Tag Archives: authors: dan vyleta

Smoke

I read Smoke on my honeymoon and it’s the first book I read by Dan Vyleta that I found unsatisfying, but not for the reasons you would think.

The premise is really, really good.

In an alternate Victorian England those who are wicked are marked by the smoke that pours out of their bodies. The aristocracy are clean, proof of their virtue and right to rule, while the lower classes are drenched in sin and soot.

Thomas Argyle is the only son of a wayward aristocrat. Charlie Cooper is his best friend. When Thomas finds himself under the boot heel of a sadistic headboy in the treacherous halls of their elite boarding school, he and Charlie begin to question the rules of their society. Then the boys meet Livia, the daughter of a wealthy and powerful family. She leads them to a secret laboratory where they learn that smoke may not be as it seems, and together they set out to uncover the truth about their world.

I enjoyed the book. Like Vyleta’s other books that I’ve read – The Quiet Twin and The Crooked Maid – it was atmospheric, detail oriented, with interesting twists (not as interesting as the other two, but still good) and somehow slow but well paced.

I could predict some of the twists, which is why I didn’t think it was as good as the first two books, but the end was good enough for me to overlook this.

That said, I found the explanation for the smoke dissatisfying. I just…didn’t like it.

However. I really liked the characters – Thomas, Charlie, and Livia – are all a lot of fun. Livia was irritating for awhile, but her mother more than makes up for this. Once Livia lightens up and asserts herself, she’s great.

The villain of the story – an older boy from a very wealthy family – is quite the villain. More animal than human once he gives in to his worst instincts, he’s real and frightening, and of course, and not so subtly showing the “virtue” of the ruling class as a lot of nonsense.
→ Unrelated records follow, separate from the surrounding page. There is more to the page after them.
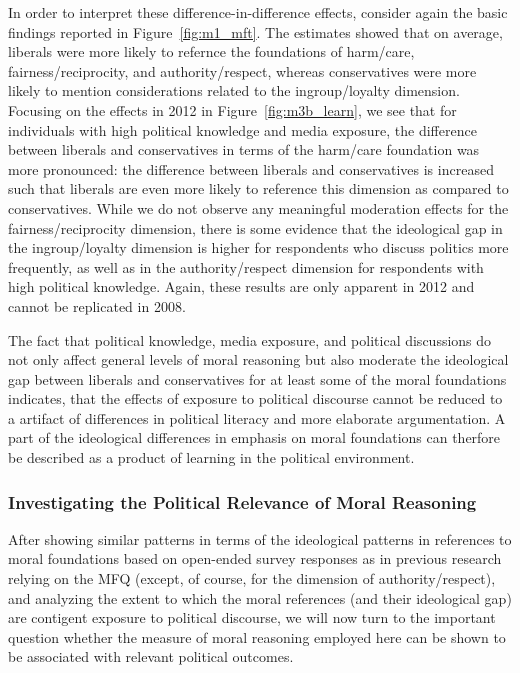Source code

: \documentclass[12pt]{article}
\begin{document}
In order to interpret these difference-in-difference effects, consider again the basic findings reported in Figure~\ref{fig:m1_mft}. The estimates showed that on average, liberals were more likely to refernce the foundations of harm/care, fairness/reciprocity, and authority/respect, whereas conservatives were more likely to mention considerations related to the ingroup/loyalty dimension. Focusing on the effects in 2012 in Figure~\ref{fig:m3b_learn}, we see that for individuals with high political knowledge and media exposure, the difference between liberals and conservatives in terms of the harm/care foundation was more pronounced: the difference between liberals and conservatives is increased such that liberals are even more likely to reference this dimension as compared to conservatives. While we do not observe any meaningful moderation effects for the fairness/reciprocity dimension, there is some evidence that the ideological gap in the ingroup/loyalty dimension is higher for respondents who discuss politics more frequently, as well as in the authority/respect dimension for respondents with high political knowledge. Again, these results are only apparent in 2012 and cannot be replicated in 2008.

The fact that political knowledge, media exposure, and political discussions do not only affect general levels of moral reasoning but also moderate the ideological gap between liberals and conservatives for at least some of the moral foundations indicates, that the effects of exposure to political discourse cannot be reduced to a artifact of differences in political literacy and more elaborate argumentation. A part of the ideological differences in emphasis on moral foundations can therfore be described as a product of learning in the political environment.


\subsubsection{Investigating the Political Relevance of Moral Reasoning}

After showing similar patterns in terms of the ideological patterns in references to moral foundations based on open-ended survey responses as in previous research relying on the MFQ (except, of course, for the dimension of authority/respect), and analyzing the extent to which the moral references (and their ideological gap) are contigent exposure to political discourse, we will now turn to the important question whether the measure of moral reasoning employed here can be shown to be associated with relevant political outcomes.
\end{document}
The story setting was also a lot of fun. With echos of Dickens’s own 19th century London woven through the text, Smoke isn’t my favorite of Vyleta’s books, but it was one of my favorite novels of 2018.

The Crooked Maid

How did I stumble across The Crooked Maid? I don’t remember exactly what I was doing but I think I was looking up something about The Quiet Twin, and found it on author Dan Vyleta’s website.

I had no idea that Vyleta had revisited Vienna, this time after the war in 1948, and bought the book immediately. It was the ebook version too, so it was near instant gratification. I started reading it that day.

The Crooked Maid isn’t a sequel to The Quiet Twin, exactly, but it does revisit some of the same places and characters. Anna Beer, wife of Dr. Anton Beer, who we met in the previous novel, is back in Vienna after separating from Beer before the war, but when she arrives back at the apartment she shared with her husband, he is nowhere to be found and in his place is a large stranger, Karel Neumann, who claimed to know Beer during the war.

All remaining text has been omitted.